Songz
HELLO YOU BUGGERS
It’s time for another music-related post! Are you ready?
So as you’re all probably painfully aware of (since I talk about it quite a bit), my “Five Star” songs are the songs that I find to be the very best of the best of all my music. Ever since I started rating my songs in iTunes, I’ve limited my number of five-star songs to 50. No more, no less.
But I think I’m going to change that.
I’m finding that if I shuffle through my five-star playlist, there are a fair number of songs that I am no longer super excited to hear. I’m excited to hear them, but not super excited.
A five-star should be something I’m always super excited to hear.
So because of that, I think I’m going to reduce my five-star limit. Thirty songs? Twenty songs? I think anything less than that would cut out some of the true five-star songs, but I guess we’ll see.

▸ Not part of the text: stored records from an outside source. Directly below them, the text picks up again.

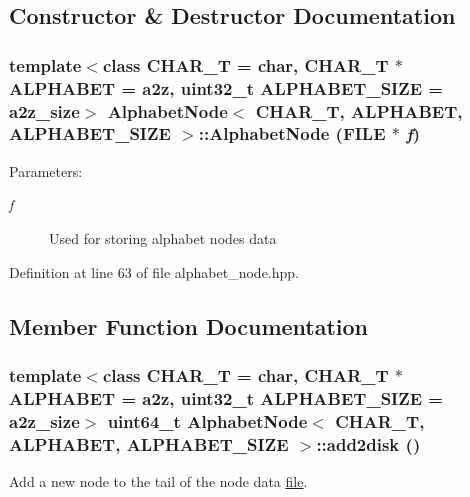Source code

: \subsection{Constructor \& Destructor Documentation}
\hypertarget{classAlphabetNode_aa35cf0cfb203b660441bb1ce783b2d0}{
\subsubsection[{AlphabetNode}]{\setlength{\rightskip}{0pt plus 5cm}template$<$class CHAR\_\-T  = char, CHAR\_\-T $\ast$ ALPHABET = a2z, uint32\_\-t ALPHABET\_\-SIZE = a2z\_\-size$>$ {\bf AlphabetNode}$<$ CHAR\_\-T, ALPHABET, ALPHABET\_\-SIZE $>$::{\bf AlphabetNode} (FILE $\ast$ {\em f})}}
\label{classAlphabetNode_aa35cf0cfb203b660441bb1ce783b2d0}


\begin{Desc}
\item[Parameters:]
\begin{description}
\item[{\em f}]Used for storing alphabet nodes data \end{description}
\end{Desc}


Definition at line 63 of file alphabet\_\-node.hpp.

\subsection{Member Function Documentation}
\hypertarget{classAlphabetNode_4d663c0c287bf1a5144272815c4f3486}{
\subsubsection[{add2disk}]{\setlength{\rightskip}{0pt plus 5cm}template$<$class CHAR\_\-T  = char, CHAR\_\-T $\ast$ ALPHABET = a2z, uint32\_\-t ALPHABET\_\-SIZE = a2z\_\-size$>$ uint64\_\-t {\bf AlphabetNode}$<$ CHAR\_\-T, ALPHABET, ALPHABET\_\-SIZE $>$::add2disk ()}}
\label{classAlphabetNode_4d663c0c287bf1a5144272815c4f3486}


Add a new node to the tail of the node data \hyperlink{classfile}{file}. 

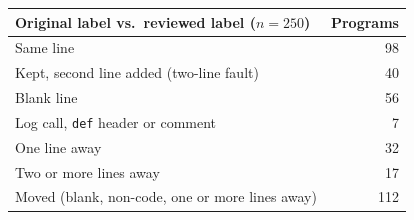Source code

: \begin{tabular}{lr}
\toprule
Original label vs.\ reviewed label ($n=250$) & Programs \\
\midrule
Same line & 98 \\
Kept, second line added (two-line fault) & 40 \\
Blank line & 56 \\
Log call, \texttt{def} header or comment & 7 \\
One line away & 32 \\
Two or more lines away & 17 \\
\midrule
Moved (blank, non-code, one or more lines away) & 112 \\
\bottomrule
\end{tabular}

The main issue I’m having is if I should do this cutting now or wait until my Decade of Music project is done so that the probability of a given song getting to be on the five-star list is the same for all the years in the decade.
That’s probably what I’ll do. I’ll wait.
But it’ll happen.
And I’m sure I’ll blog about it when it does.
END!
What Makes a 5-Star a 5-Star?
So because I MURDERED MY LEG APPARENTLY, I’m taking a few days off from walking.
Which blows. I hate it.
BUT it’s given me a chance to try to organize my music in a bit more of a coherent manner in preparation for the big end of my “Decade of Music” project in a few years. Doing so got me thinking about my 5-star songs and what, exactly, makes a song qualified to be a 5-star.

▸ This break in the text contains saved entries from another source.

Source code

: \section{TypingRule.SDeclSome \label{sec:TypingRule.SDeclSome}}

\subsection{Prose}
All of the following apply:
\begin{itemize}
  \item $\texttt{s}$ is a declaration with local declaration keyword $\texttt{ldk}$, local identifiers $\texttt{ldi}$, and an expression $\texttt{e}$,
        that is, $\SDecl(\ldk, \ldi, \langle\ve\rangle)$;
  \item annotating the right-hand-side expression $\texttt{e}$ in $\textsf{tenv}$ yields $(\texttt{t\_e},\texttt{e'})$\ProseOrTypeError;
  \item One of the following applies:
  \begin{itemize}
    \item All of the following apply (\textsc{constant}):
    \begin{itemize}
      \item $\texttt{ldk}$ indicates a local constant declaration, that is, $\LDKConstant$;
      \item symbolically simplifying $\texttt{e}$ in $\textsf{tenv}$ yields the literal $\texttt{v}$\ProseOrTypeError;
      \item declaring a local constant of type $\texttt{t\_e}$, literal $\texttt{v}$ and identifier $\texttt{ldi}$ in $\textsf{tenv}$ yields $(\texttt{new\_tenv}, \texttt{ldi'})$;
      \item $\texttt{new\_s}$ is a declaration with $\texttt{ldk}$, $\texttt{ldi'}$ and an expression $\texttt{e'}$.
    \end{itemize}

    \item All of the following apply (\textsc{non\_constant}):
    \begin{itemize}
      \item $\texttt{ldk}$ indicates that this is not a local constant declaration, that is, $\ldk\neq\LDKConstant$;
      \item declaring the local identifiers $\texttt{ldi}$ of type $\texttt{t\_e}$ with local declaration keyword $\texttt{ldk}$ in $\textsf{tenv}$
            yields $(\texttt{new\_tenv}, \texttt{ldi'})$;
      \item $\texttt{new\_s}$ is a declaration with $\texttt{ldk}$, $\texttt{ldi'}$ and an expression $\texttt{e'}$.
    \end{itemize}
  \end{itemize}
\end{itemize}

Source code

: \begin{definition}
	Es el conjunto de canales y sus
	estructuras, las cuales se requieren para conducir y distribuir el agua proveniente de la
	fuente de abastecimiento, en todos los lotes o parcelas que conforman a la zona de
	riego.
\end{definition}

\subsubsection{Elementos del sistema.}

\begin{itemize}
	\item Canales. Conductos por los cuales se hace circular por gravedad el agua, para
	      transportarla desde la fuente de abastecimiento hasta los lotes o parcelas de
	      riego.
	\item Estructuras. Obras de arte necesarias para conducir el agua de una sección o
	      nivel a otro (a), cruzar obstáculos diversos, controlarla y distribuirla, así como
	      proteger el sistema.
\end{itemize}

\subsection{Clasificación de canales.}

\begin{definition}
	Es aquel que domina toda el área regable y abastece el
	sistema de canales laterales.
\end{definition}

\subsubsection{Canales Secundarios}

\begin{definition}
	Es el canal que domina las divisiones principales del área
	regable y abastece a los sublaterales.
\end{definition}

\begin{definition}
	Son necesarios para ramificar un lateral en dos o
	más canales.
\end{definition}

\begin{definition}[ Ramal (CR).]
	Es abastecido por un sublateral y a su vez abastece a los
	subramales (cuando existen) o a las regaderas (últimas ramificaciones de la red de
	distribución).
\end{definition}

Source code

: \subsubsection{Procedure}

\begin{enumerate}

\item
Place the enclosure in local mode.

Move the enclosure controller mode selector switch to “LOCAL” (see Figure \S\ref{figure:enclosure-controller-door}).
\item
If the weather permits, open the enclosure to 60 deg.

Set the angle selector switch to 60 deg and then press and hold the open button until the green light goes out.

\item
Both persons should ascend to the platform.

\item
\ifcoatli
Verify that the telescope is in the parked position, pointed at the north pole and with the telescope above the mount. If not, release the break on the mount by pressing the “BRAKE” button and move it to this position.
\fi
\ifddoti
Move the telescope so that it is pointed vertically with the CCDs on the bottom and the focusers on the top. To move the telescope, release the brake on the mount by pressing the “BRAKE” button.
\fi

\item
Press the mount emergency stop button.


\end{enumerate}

For y’all that aren’t aware, I use iTunes for my music. iTunes gives you the option of rating your songs as 0, 1, 2, 3, 4, or 5 stars. In my ranking system, the “5-star club” is very exclusive; I’ve made it a rule that I can only have 50 songs rated 5 stars at a time. And considering I’ve got like 4,000 songs total, that’s not very many.
But how do I choose what gets 5 stars versus 4 stars? For example, what makes WALK THE MOON’s Avalanche only get 4 stars but the same group’s Tightrope get an enthusiastic 5 stars?
It’s hard to define the distinction, but there is one. 5-star songs are an experience. They make me instantly feel excited when I hear them. Quite often, if I’m out walking in the winter and a 5-star song comes on over my headphones, I will say something like “I love this song!” out loud. 4-star songs don’t give that reaction. 4-star songs are those that I can listen to on repeat, but do so “mindlessly”—that is, without really paying attention to the songs themselves and just liking them for the background noise. With 5-stars, I will deliberately re-start them if I don’t feel like I’m listening to them closely enough.
The 5-stars do change; every once and a while a song will just naturally be dropped from the list because it no longer provides that visceral “OH HELL YES I LOVE THIS FREAKING SONG” reaction. Other times I’ll find a new song that is amazing and 5-star-worthy and will have to reconsider my current 5-star list in order to kick an older song down to 4 stars.
Anyway. There is a distinction, but it’s very feelings-based and weird. Which I guess is everyone’s reaction to music and the reasoning behind their favorite songs.